Could you transcribe the records below exactly, leaving out every picture?

★ ★ ★ ★

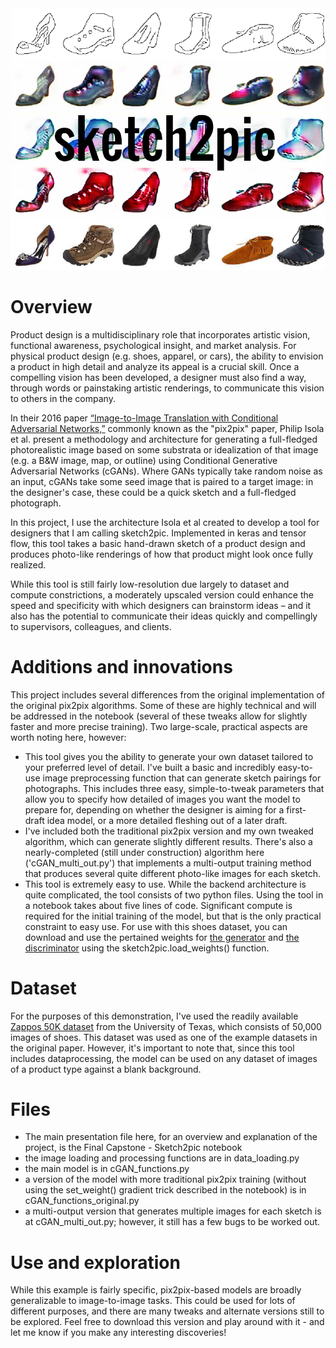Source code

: <img src='https://github.com/gqfiddler/sketch2pic/blob/master/cover_image.png?raw=true'>

# Overview
Product design is a multidisciplinary role that incorporates artistic vision, functional awareness, psychological insight, and market analysis.  For physical product design (e.g. shoes, apparel, or cars), the ability to envision a product in high detail and analyze its appeal is a crucial skill.  Once a compelling vision has been developed, a designer must also find a way, through words or painstaking artistic renderings, to communicate this vision to others in the company.

In their 2016 paper <a href='https://arxiv.org/abs/1611.07004'>“Image-to-Image Translation with Conditional Adversarial Networks,”</a> commonly known as the "pix2pix" paper, Philip Isola et al. present a methodology and architecture for generating a full-fledged photorealistic image based on some substrata or idealization of that image (e.g. a B&W image, map, or outline) using Conditional Generative Adversarial Networks (cGANs).  Where GANs typically take random noise as an input, cGANs take some seed image that is paired to a target image: in the designer's case, these could be a quick sketch and a full-fledged photograph.

In this project, I use the architecture Isola et al created to develop a tool for designers that I am calling sketch2pic.  Implemented in keras and tensor flow, this tool takes a basic hand-drawn sketch of a product design and produces photo-like renderings of how that product might look once fully realized.

While this tool is still fairly low-resolution due largely to dataset and compute constrictions, a moderately upscaled version could enhance the speed and specificity with which designers can brainstorm ideas – and it also has the potential to communicate their ideas quickly and compellingly to supervisors, colleagues, and clients.

# Additions and innovations
This project includes several differences from the original implementation of the original pix2pix algorithms.  Some of these are highly technical and will be addressed in the notebook (several of these tweaks allow for slightly faster and more precise training).  Two large-scale, practical aspects are worth noting here, however:
- This tool gives you the ability to generate your own dataset tailored to your preferred level of detail.  I've built a basic and incredibly easy-to-use image preprocessing function that can generate sketch pairings for photographs.  This includes three easy, simple-to-tweak parameters that allow you to specify how detailed of images you want the model to prepare for, depending on whether the designer is aiming for a first-draft idea model, or a more detailed fleshing out of a later draft.
- I've included both the traditional pix2pix version and my own tweaked algorithm, which can generate slightly different results.  There's also a nearly-completed (still under construction) algorithm here ('cGAN_multi_out.py') that implements a multi-output training method that produces several quite different photo-like images for each sketch.
- This tool is extremely easy to use.  While the backend architecture is quite complicated, the tool consists of two python files.  Using the tool in a notebook takes about five lines of code.  Significant compute is required for the initial training of the model, but that is the only practical constraint to easy use.  For use with this shoes dataset, you can download and use the pertained weights for <a href='https://drive.google.com/file/d/1v6zutx-ft-UVjij0uiExjr4sZiJ0pvNk/view?usp=sharing'>the generator</a> and <a href='https://drive.google.com/file/d/150kXuk3PirqzCOmp-cCkd0quXWsNG4xT/view?usp=sharing'>the discriminator</a> using the sketch2pic.load_weights() function.

# Dataset
For the purposes of this demonstration, I've used the readily available <a href='http://vision.cs.utexas.edu/projects/finegrained/utzap50k/'>Zappos 50K dataset</a> from the University of Texas, which consists of 50,000 images of shoes.  This dataset was used as one of the example datasets in the original paper.  However, it's important to note that, since this tool includes dataprocessing, the model can be used on any dataset of images of a product type against a blank background.

# Files
- The main presentation file here, for an overview and explanation of the project, is the Final Capstone - Sketch2pic notebook
- the image loading and processing functions are in data_loading.py
- the main model is in cGAN_functions.py
- a version of the model with more traditional pix2pix training (without using the set_weight() gradient trick described in the notebook) is in cGAN_functions_original.py
- a multi-output version that generates multiple images for each sketch is at cGAN_multi_out.py; however, it still has a few bugs to be worked out.


# Use and exploration
While this example is fairly specific, pix2pix-based models are broadly generalizable to image-to-image tasks.  This could be used for lots of different purposes, and there are many tweaks and alternate versions still to be explored.  Feel free to download this version and play around with it - and let me know if you make any interesting discoveries!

★ ★ ★ ★

## [Finished task]
Source code

: <img src='https://github.com/gqfiddler/sketch2pic/blob/master/cover_image.png?raw=true'>

# Overview
Product design is a multidisciplinary role that incorporates artistic vision, functional awareness, psychological insight, and market analysis.  For physical product design (e.g. shoes, apparel, or cars), the ability to envision a product in high detail and analyze its appeal is a crucial skill.  Once a compelling vision has been developed, a designer must also find a way, through words or painstaking artistic renderings, to communicate this vision to others in the company.

In their 2016 paper <a href='https://arxiv.org/abs/1611.07004'>“Image-to-Image Translation with Conditional Adversarial Networks,”</a> commonly known as the "pix2pix" paper, Philip Isola et al. present a methodology and architecture for generating a full-fledged photorealistic image based on some substrata or idealization of that image (e.g. a B&W image, map, or outline) using Conditional Generative Adversarial Networks (cGANs).  Where GANs typically take random noise as an input, cGANs take some seed image that is paired to a target image: in the designer's case, these could be a quick sketch and a full-fledged photograph.

In this project, I use the architecture Isola et al created to develop a tool for designers that I am calling sketch2pic.  Implemented in keras and tensor flow, this tool takes a basic hand-drawn sketch of a product design and produces photo-like renderings of how that product might look once fully realized.

While this tool is still fairly low-resolution due largely to dataset and compute constrictions, a moderately upscaled version could enhance the speed and specificity with which designers can brainstorm ideas – and it also has the potential to communicate their ideas quickly and compellingly to supervisors, colleagues, and clients.

# Additions and innovations
This project includes several differences from the original implementation of the original pix2pix algorithms.  Some of these are highly technical and will be addressed in the notebook (several of these tweaks allow for slightly faster and more precise training).  Two large-scale, practical aspects are worth noting here, however:
- This tool gives you the ability to generate your own dataset tailored to your preferred level of detail.  I've built a basic and incredibly easy-to-use image preprocessing function that can generate sketch pairings for photographs.  This includes three easy, simple-to-tweak parameters that allow you to specify how detailed of images you want the model to prepare for, depending on whether the designer is aiming for a first-draft idea model, or a more detailed fleshing out of a later draft.
- I've included both the traditional pix2pix version and my own tweaked algorithm, which can generate slightly different results.  There's also a nearly-completed (still under construction) algorithm here ('cGAN_multi_out.py') that implements a multi-output training method that produces several quite different photo-like images for each sketch.
- This tool is extremely easy to use.  While the backend architecture is quite complicated, the tool consists of two python files.  Using the tool in a notebook takes about five lines of code.  Significant compute is required for the initial training of the model, but that is the only practical constraint to easy use.  For use with this shoes dataset, you can download and use the pertained weights for <a href='https://drive.google.com/file/d/1v6zutx-ft-UVjij0uiExjr4sZiJ0pvNk/view?usp=sharing'>the generator</a> and <a href='https://drive.google.com/file/d/150kXuk3PirqzCOmp-cCkd0quXWsNG4xT/view?usp=sharing'>the discriminator</a> using the sketch2pic.load_weights() function.

# Dataset
For the purposes of this demonstration, I've used the readily available <a href='http://vision.cs.utexas.edu/projects/finegrained/utzap50k/'>Zappos 50K dataset</a> from the University of Texas, which consists of 50,000 images of shoes.  This dataset was used as one of the example datasets in the original paper.  However, it's important to note that, since this tool includes dataprocessing, the model can be used on any dataset of images of a product type against a blank background.

# Files
- The main presentation file here, for an overview and explanation of the project, is the Final Capstone - Sketch2pic notebook
- the image loading and processing functions are in data_loading.py
- the main model is in cGAN_functions.py
- a version of the model with more traditional pix2pix training (without using the set_weight() gradient trick described in the notebook) is in cGAN_functions_original.py
- a multi-output version that generates multiple images for each sketch is at cGAN_multi_out.py; however, it still has a few bugs to be worked out.


# Use and exploration
While this example is fairly specific, pix2pix-based models are broadly generalizable to image-to-image tasks.  This could be used for lots of different purposes, and there are many tweaks and alternate versions still to be explored.  Feel free to download this version and play around with it - and let me know if you make any interesting discoveries!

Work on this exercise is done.